Vorcaro tinha nomes de agentes da PF que participaram de reunião com o BC
Relatório da Polícia Federal afirma que Daniel Vorcaro, fundador do Banco Master, anotou no celular os nomes de agentes que participaram de reunião com o Banco Central sobre uma investigação envolvendo a instituição. Documentos também citam bilhetes nos quais o banqueiro menciona contatos dentro do BC.

Divulgação
Daniel Vorcaro, fundador do Banco Master, registrou no celular os nomes de agentes da Polícia Federal que participaram de uma reunião com representantes do Banco Central sobre uma investigação envolvendo a instituição. De acordo com o relatório da PF, a anotação foi feita quatro dias depois do encontro, realizado em 17 de outubro de 2025.

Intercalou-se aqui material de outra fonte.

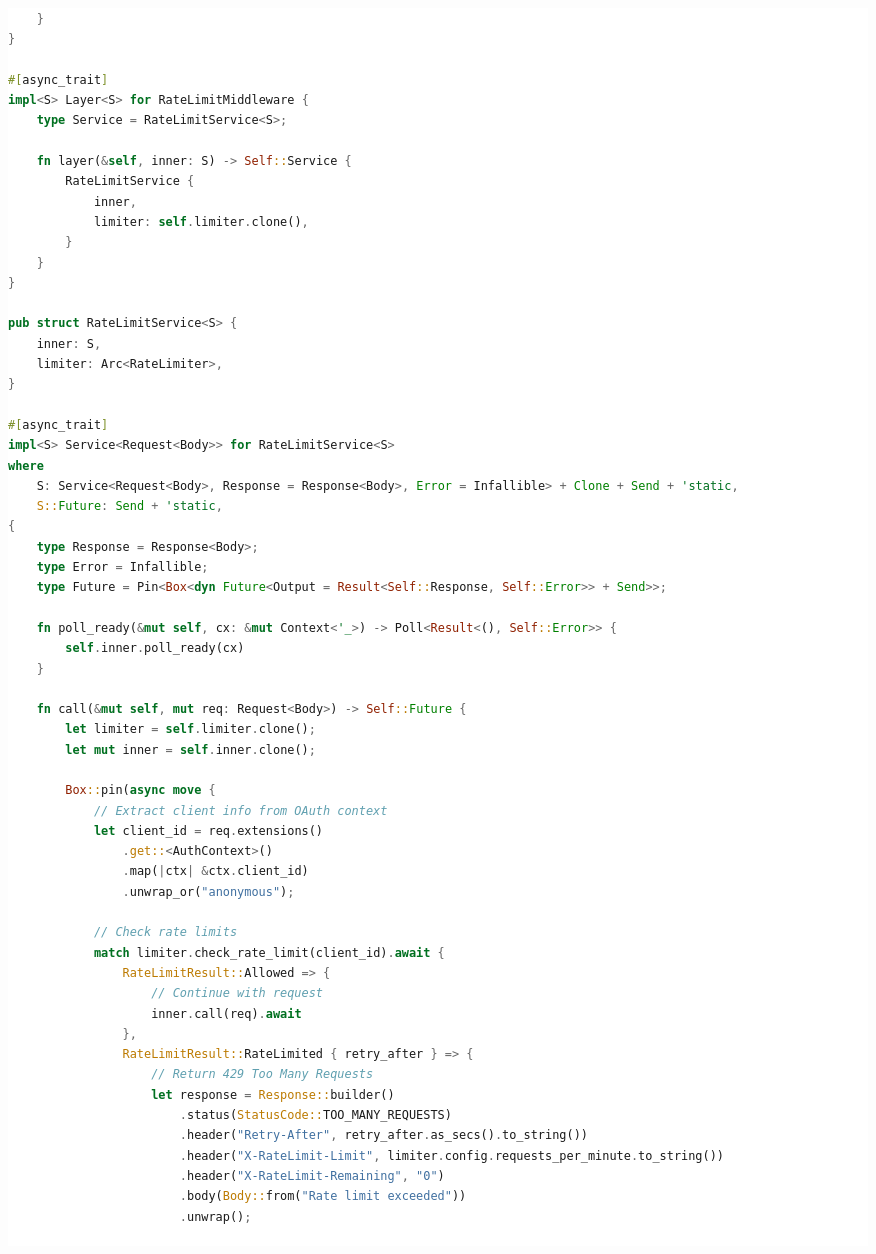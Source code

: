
 ```rust
    }
}

#[async_trait]
impl<S> Layer<S> for RateLimitMiddleware {
    type Service = RateLimitService<S>;
    
    fn layer(&self, inner: S) -> Self::Service {
        RateLimitService {
            inner,
            limiter: self.limiter.clone(),
        }
    }
}

pub struct RateLimitService<S> {
    inner: S,
    limiter: Arc<RateLimiter>,
}

#[async_trait]
impl<S> Service<Request<Body>> for RateLimitService<S>
where
    S: Service<Request<Body>, Response = Response<Body>, Error = Infallible> + Clone + Send + 'static,
    S::Future: Send + 'static,
{
    type Response = Response<Body>;
    type Error = Infallible;
    type Future = Pin<Box<dyn Future<Output = Result<Self::Response, Self::Error>> + Send>>;
    
    fn poll_ready(&mut self, cx: &mut Context<'_>) -> Poll<Result<(), Self::Error>> {
        self.inner.poll_ready(cx)
    }
    
    fn call(&mut self, mut req: Request<Body>) -> Self::Future {
        let limiter = self.limiter.clone();
        let mut inner = self.inner.clone();
        
        Box::pin(async move {
            // Extract client info from OAuth context
            let client_id = req.extensions()
                .get::<AuthContext>()
                .map(|ctx| &ctx.client_id)
                .unwrap_or("anonymous");
            
            // Check rate limits
            match limiter.check_rate_limit(client_id).await {
                RateLimitResult::Allowed => {
                    // Continue with request
                    inner.call(req).await
                },
                RateLimitResult::RateLimited { retry_after } => {
                    // Return 429 Too Many Requests
                    let response = Response::builder()
                        .status(StatusCode::TOO_MANY_REQUESTS)
                        .header("Retry-After", retry_after.as_secs().to_string())
                        .header("X-RateLimit-Limit", limiter.config.requests_per_minute.to_string())
                        .header("X-RateLimit-Remaining", "0")
                        .body(Body::from("Rate limit exceeded"))
                        .unwrap();
                    
```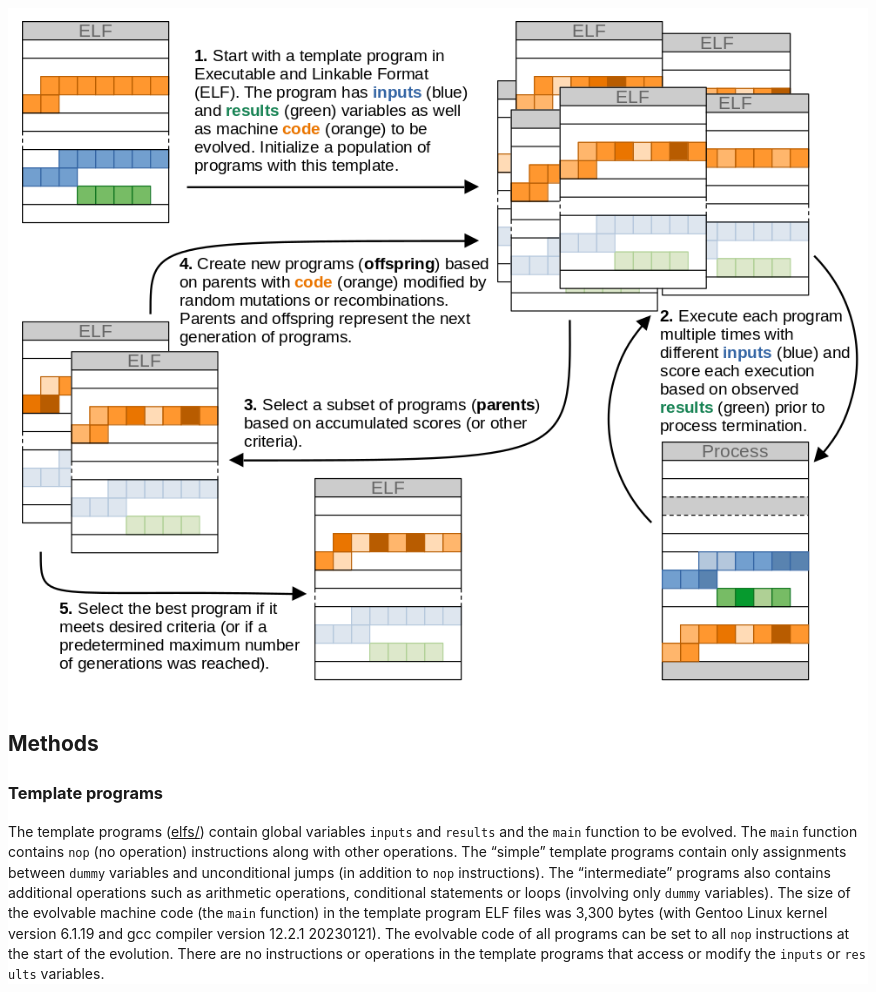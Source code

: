 ![overview](overview.png)

## Methods

### Template programs

The template programs ([elfs/](elfs/)) contain global variables `inputs` and `results` and the `main` function to be evolved. The `main` function contains `nop` (no operation) instructions along with other operations. The “simple” template programs contain only assignments between `dummy` variables and unconditional jumps (in addition to `nop` instructions). The “intermediate” programs also contains additional operations such as arithmetic operations, conditional statements or loops (involving only `dummy` variables). The size of the evolvable machine code (the `main` function) in the template program ELF files was 3,300 bytes (with Gentoo Linux kernel version 6.1.19 and gcc compiler version 12.2.1 20230121). The evolvable code of all programs can be set to all `nop` instructions at the start of the evolution. There are no instructions or operations in the template programs that access or modify the `inputs` or `results` variables.
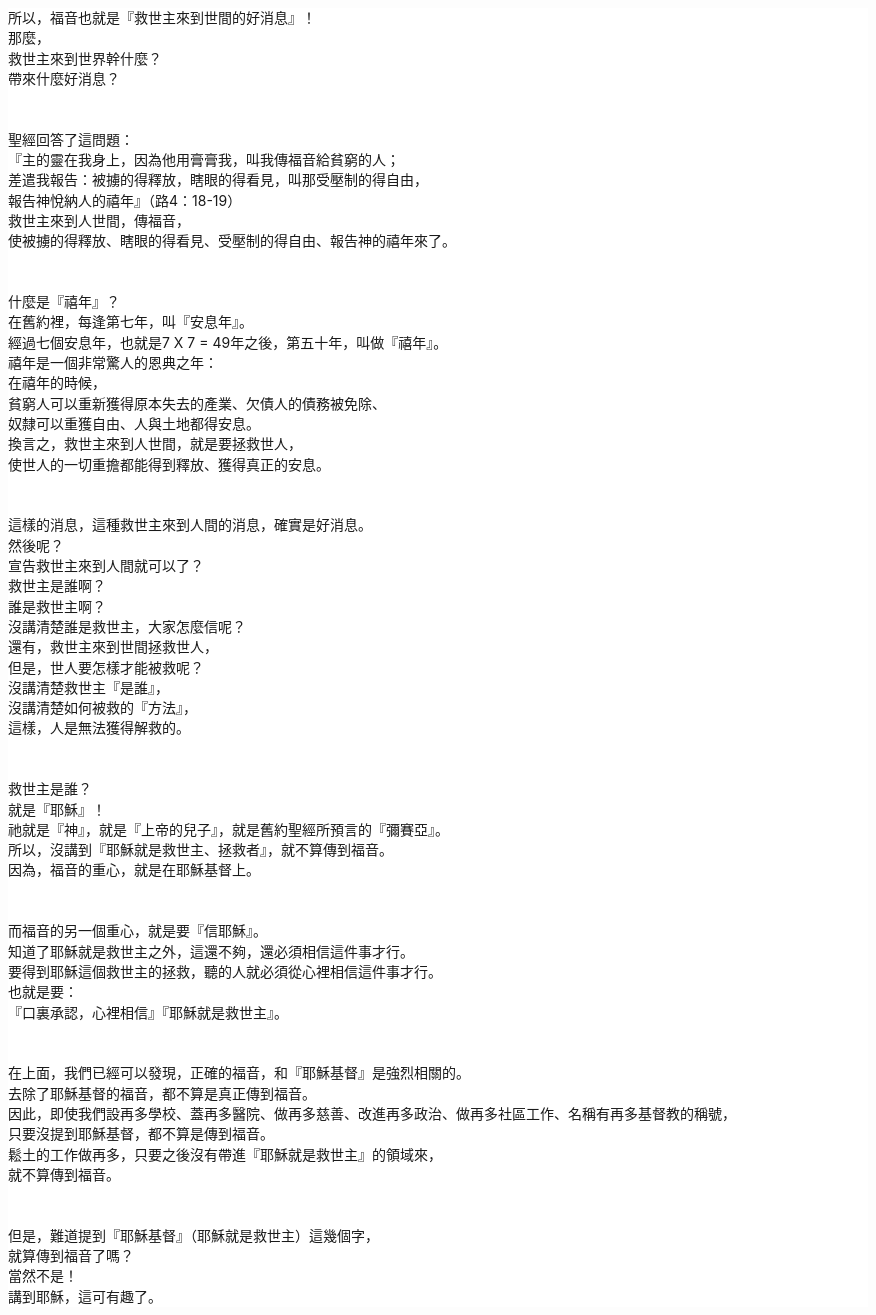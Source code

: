 <div>所以，福音也就是『救世主來到世間的好消息』！</div>
<div>那麼，</div>
<div>救世主來到世界幹什麼？</div>
<div>帶來什麼好消息？</div>
<div> </div>
<div> </div>
<div>聖經回答了這問題：</div>
<div>『主的靈在我身上，因為他用膏膏我，叫我傳福音給貧窮的人；</div>
<div>差遣我報告：被擄的得釋放，瞎眼的得看見，叫那受壓制的得自由，</div>
<div>報告神悅納人的禧年』（路4：18-19）</div>
<div>救世主來到人世間，傳福音，</div>
<div>使被擄的得釋放、瞎眼的得看見、受壓制的得自由、報告神的禧年來了。</div>
<div> </div>
<div> </div>
<div>什麼是『禧年』？</div>
<div>在舊約裡，每逢第七年，叫『安息年』。</div>
<div>經過七個安息年，也就是7 X 7 = 49年之後，第五十年，叫做『禧年』。</div>
<div>禧年是一個非常驚人的恩典之年：</div>
<div>在禧年的時候，</div>
<div>貧窮人可以重新獲得原本失去的產業、欠債人的債務被免除、</div>
<div>奴隸可以重獲自由、人與土地都得安息。</div>
<div>換言之，救世主來到人世間，就是要拯救世人，</div>
<div>使世人的一切重擔都能得到釋放、獲得真正的安息。</div>
<div> </div>
<div> </div>
<div>這樣的消息，這種救世主來到人間的消息，確實是好消息。</div>
<div>然後呢？</div>
<div>宣告救世主來到人間就可以了？</div>
<div>救世主是誰啊？</div>
<div>誰是救世主啊？</div>
<div>沒講清楚誰是救世主，大家怎麼信呢？</div>
<div>還有，救世主來到世間拯救世人，</div>
<div>但是，世人要怎樣才能被救呢？</div>
<div>沒講清楚救世主『是誰』，</div>
<div>沒講清楚如何被救的『方法』，</div>
<div>這樣，人是無法獲得解救的。</div>
<div> </div>
<div> </div>
<div>救世主是誰？</div>
<div>就是『耶穌』！</div>
<div>祂就是『神』，就是『上帝的兒子』，就是舊約聖經所預言的『彌賽亞』。</div>
<div>所以，沒講到『耶穌就是救世主、拯救者』，就不算傳到福音。</div>
<div>因為，福音的重心，就是在耶穌基督上。</div>
<div> </div>
<div> </div>
<div>而福音的另一個重心，就是要『信耶穌』。</div>
<div>知道了耶穌就是救世主之外，這還不夠，還必須相信這件事才行。</div>
<div>要得到耶穌這個救世主的拯救，聽的人就必須從心裡相信這件事才行。</div>
<div>也就是要：</div>
<div>『口裏承認，心裡相信』『耶穌就是救世主』。</div>
<div> </div>
<div> </div>
<div>在上面，我們已經可以發現，正確的福音，和『耶穌基督』是強烈相關的。</div>
<div>去除了耶穌基督的福音，都不算是真正傳到福音。</div>
<div>因此，即使我們設再多學校、蓋再多醫院、做再多慈善、改進再多政治、做再多社區工作、名稱有再多基督教的稱號，</div>
<div>只要沒提到耶穌基督，都不算是傳到福音。</div>
<div>鬆土的工作做再多，只要之後沒有帶進『耶穌就是救世主』的領域來，</div>
<div>就不算傳到福音。</div>
<div> </div>
<div> </div>
<div>但是，難道提到『耶穌基督』（耶穌就是救世主）這幾個字，</div>
<div>就算傳到福音了嗎？</div>
<div>當然不是！</div>
<div>講到耶穌，這可有趣了。</div>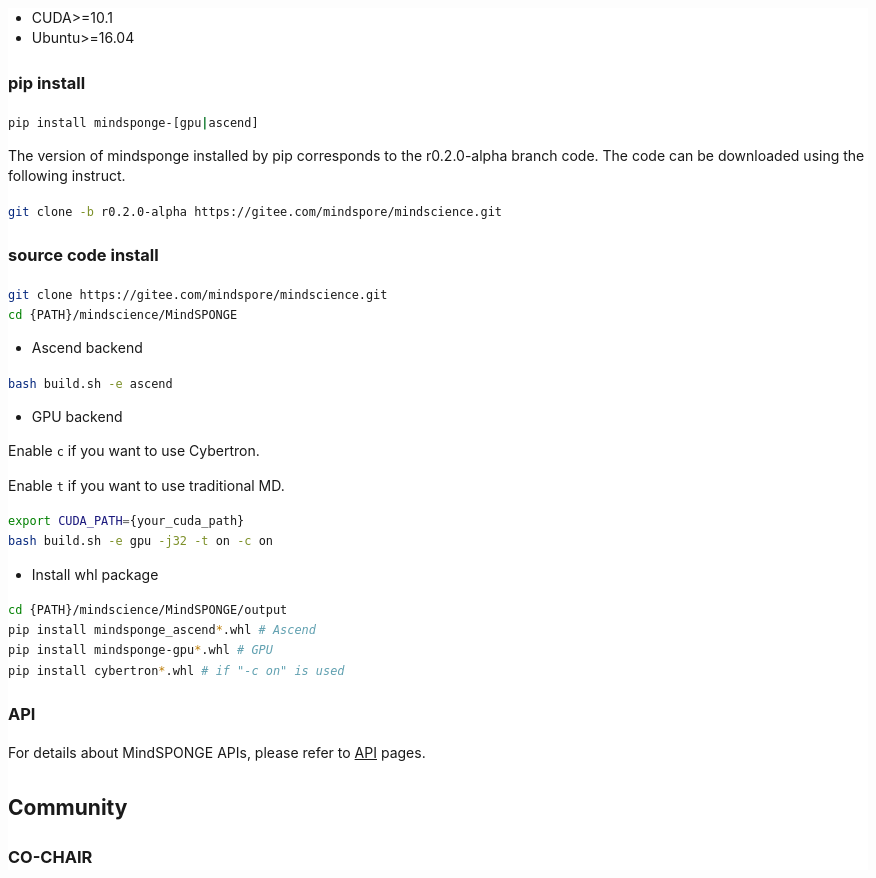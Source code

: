 - CUDA>=10.1
- Ubuntu>=16.04

### **pip install**

```bash
pip install mindsponge-[gpu|ascend]
```

The version of mindsponge installed by pip corresponds to the r0.2.0-alpha branch code. The code can be downloaded using the following instruct.

```bash
git clone -b r0.2.0-alpha https://gitee.com/mindspore/mindscience.git
```

### **source code install**

```bash
git clone https://gitee.com/mindspore/mindscience.git
cd {PATH}/mindscience/MindSPONGE
```

- Ascend backend

```bash
bash build.sh -e ascend
```

- GPU backend

Enable `c` if you want to use Cybertron.

Enable `t` if you want to use traditional MD.

```bash
export CUDA_PATH={your_cuda_path}
bash build.sh -e gpu -j32 -t on -c on
```

- Install whl package

```bash
cd {PATH}/mindscience/MindSPONGE/output
pip install mindsponge_ascend*.whl # Ascend
pip install mindsponge-gpu*.whl # GPU
pip install cybertron*.whl # if "-c on" is used
```

### API

For details about MindSPONGE APIs, please refer to [API](https://mindspore.cn/mindsponge/docs/en/master/index.html) pages.

## **Community**

### CO-CHAIR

Anotação foi registrada após reunião institucional
Entre os nomes apontados no aparelho estavam Dennis Cali, diretor de Investigação e Combate ao Crime Organizado e à Corrupção da PF; Guilherme Alves de Siqueira, chefe da Divisão de Repressão a Crimes Financeiros; e o agente Wilker Goulart. O material também menciona dois delegados identificados apenas como Janaína e Britto.
As informações passaram a integrar documentos tornados públicos em 10 de setembro de 2026, após o ministro André Mendonça, do Supremo Tribunal Federal, retirar o sigilo de 15 processos relacionados ao Banco Master. Os registros agora compõem o conjunto de elementos analisados nas investigações sobre o caso.
PF identifica possíveis autoridades em outros bilhetes
O relatório cita anotações feitas por Vorcaro nos dias seguintes. Em um registro de 30 de outubro, o banqueiro afirmou ter recebido informações de pessoas do Banco Central sobre a situação do Master. A Polícia Federal interpretou as referências a “G”, “Andrei” e “Paulo” como possíveis menções a Gabriel Galípolo, presidente do BC; Andrei Rodrigues, diretor-geral da PF; e Paulo Gonet, procurador-geral da República.
Conforme o documento, Vorcaro queria que essas informações chegassem aos dois últimos, em uma tentativa de evitar medidas de integrantes da Polícia Federal e do Ministério Público Federal contra ele. A PF avalia o conteúdo como parte de uma cadeia de contatos e transmissão de informações que precisa ser apurada dentro do processo.
Banqueiro afirma ter contatos dentro do Banco Central
Em outra anotação, feita poucos minutos depois, Vorcaro escreveu que tinha pessoas de confiança no Banco Central que estavam preocupadas com o caso. Ele classificou as informações recebidas como confiáveis e afirmou que não poderia identificar quem as havia repassado.
O relatório não trata as anotações, isoladamente, como prova definitiva de irregularidades. Elas são apresentadas como indícios que podem ajudar a reconstruir conversas, encontros e possíveis fluxos de informação entre envolvidos na investigação do Banco Master, autoridades do Banco Central e integrantes da Polícia Federal.